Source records
────

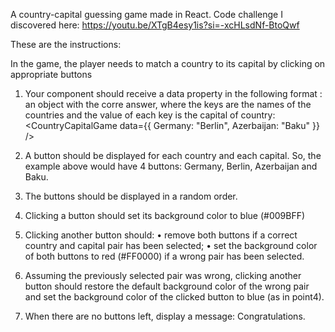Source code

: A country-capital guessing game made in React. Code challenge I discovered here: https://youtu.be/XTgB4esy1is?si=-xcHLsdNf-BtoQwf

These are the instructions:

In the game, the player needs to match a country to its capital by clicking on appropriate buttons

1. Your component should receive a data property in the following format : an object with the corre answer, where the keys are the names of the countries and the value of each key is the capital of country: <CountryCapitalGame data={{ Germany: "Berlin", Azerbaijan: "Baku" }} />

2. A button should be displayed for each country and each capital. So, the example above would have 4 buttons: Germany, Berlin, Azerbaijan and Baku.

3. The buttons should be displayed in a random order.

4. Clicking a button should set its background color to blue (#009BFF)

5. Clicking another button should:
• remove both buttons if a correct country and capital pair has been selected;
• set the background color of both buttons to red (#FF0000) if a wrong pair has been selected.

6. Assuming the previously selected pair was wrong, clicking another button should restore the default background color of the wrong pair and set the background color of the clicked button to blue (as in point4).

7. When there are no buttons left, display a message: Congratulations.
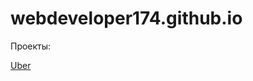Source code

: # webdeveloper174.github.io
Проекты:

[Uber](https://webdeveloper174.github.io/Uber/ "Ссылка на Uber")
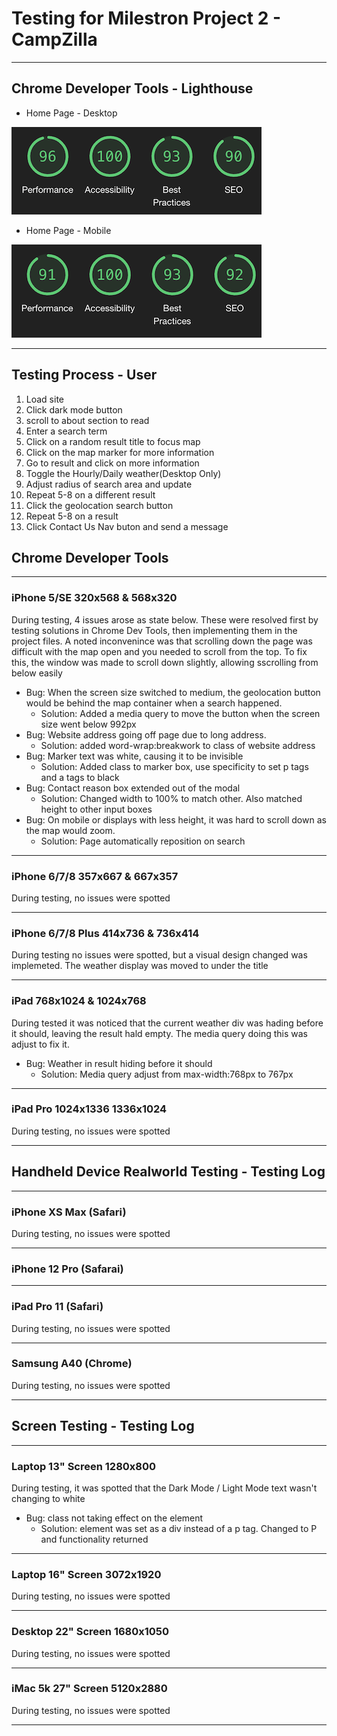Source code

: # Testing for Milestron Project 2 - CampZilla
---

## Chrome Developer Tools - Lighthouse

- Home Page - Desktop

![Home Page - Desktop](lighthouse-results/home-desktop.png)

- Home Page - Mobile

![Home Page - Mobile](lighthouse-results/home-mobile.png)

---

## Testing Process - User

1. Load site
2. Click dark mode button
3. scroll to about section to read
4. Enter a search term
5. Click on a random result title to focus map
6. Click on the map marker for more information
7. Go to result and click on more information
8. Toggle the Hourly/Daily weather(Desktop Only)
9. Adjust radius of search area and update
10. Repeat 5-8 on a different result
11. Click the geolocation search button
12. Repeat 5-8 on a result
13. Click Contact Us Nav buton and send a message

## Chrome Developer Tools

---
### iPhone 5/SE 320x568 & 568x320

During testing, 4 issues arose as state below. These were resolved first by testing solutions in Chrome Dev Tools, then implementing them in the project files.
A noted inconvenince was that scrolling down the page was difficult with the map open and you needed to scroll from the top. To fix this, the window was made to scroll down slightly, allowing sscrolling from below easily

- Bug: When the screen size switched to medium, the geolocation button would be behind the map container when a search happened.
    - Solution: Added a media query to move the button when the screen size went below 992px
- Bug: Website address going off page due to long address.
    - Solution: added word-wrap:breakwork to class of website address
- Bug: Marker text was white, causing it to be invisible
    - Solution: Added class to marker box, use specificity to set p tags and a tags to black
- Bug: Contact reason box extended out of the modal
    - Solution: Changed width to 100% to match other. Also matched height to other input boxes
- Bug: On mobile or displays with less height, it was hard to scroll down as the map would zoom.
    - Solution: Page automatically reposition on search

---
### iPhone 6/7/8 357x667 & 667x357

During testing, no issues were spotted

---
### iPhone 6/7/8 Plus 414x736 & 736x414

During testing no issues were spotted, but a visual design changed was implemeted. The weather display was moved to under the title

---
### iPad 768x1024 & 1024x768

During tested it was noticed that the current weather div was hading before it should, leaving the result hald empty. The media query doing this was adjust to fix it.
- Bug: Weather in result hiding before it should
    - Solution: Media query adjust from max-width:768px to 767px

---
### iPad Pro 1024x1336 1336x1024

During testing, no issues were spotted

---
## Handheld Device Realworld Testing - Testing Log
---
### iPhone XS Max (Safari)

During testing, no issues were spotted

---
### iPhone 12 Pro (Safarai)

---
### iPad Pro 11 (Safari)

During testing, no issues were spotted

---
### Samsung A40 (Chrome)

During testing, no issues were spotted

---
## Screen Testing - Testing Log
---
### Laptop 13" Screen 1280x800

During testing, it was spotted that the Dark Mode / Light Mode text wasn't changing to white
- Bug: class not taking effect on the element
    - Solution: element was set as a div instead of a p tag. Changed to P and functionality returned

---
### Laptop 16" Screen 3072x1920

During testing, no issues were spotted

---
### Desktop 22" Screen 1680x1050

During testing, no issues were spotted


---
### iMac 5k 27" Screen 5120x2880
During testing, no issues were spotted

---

────

■ **What is expected**: Could you retype exactly the lines from the one containing "## Screen Testing - Testing Log" through the final line of the data above, and no others?

■ **Answer box**:
## Screen Testing - Testing Log
---
### Laptop 13" Screen 1280x800

During testing, it was spotted that the Dark Mode / Light Mode text wasn't changing to white
- Bug: class not taking effect on the element
    - Solution: element was set as a div instead of a p tag. Changed to P and functionality returned

---
### Laptop 16" Screen 3072x1920

During testing, no issues were spotted

---
### Desktop 22" Screen 1680x1050

During testing, no issues were spotted


---
### iMac 5k 27" Screen 5120x2880
During testing, no issues were spotted

---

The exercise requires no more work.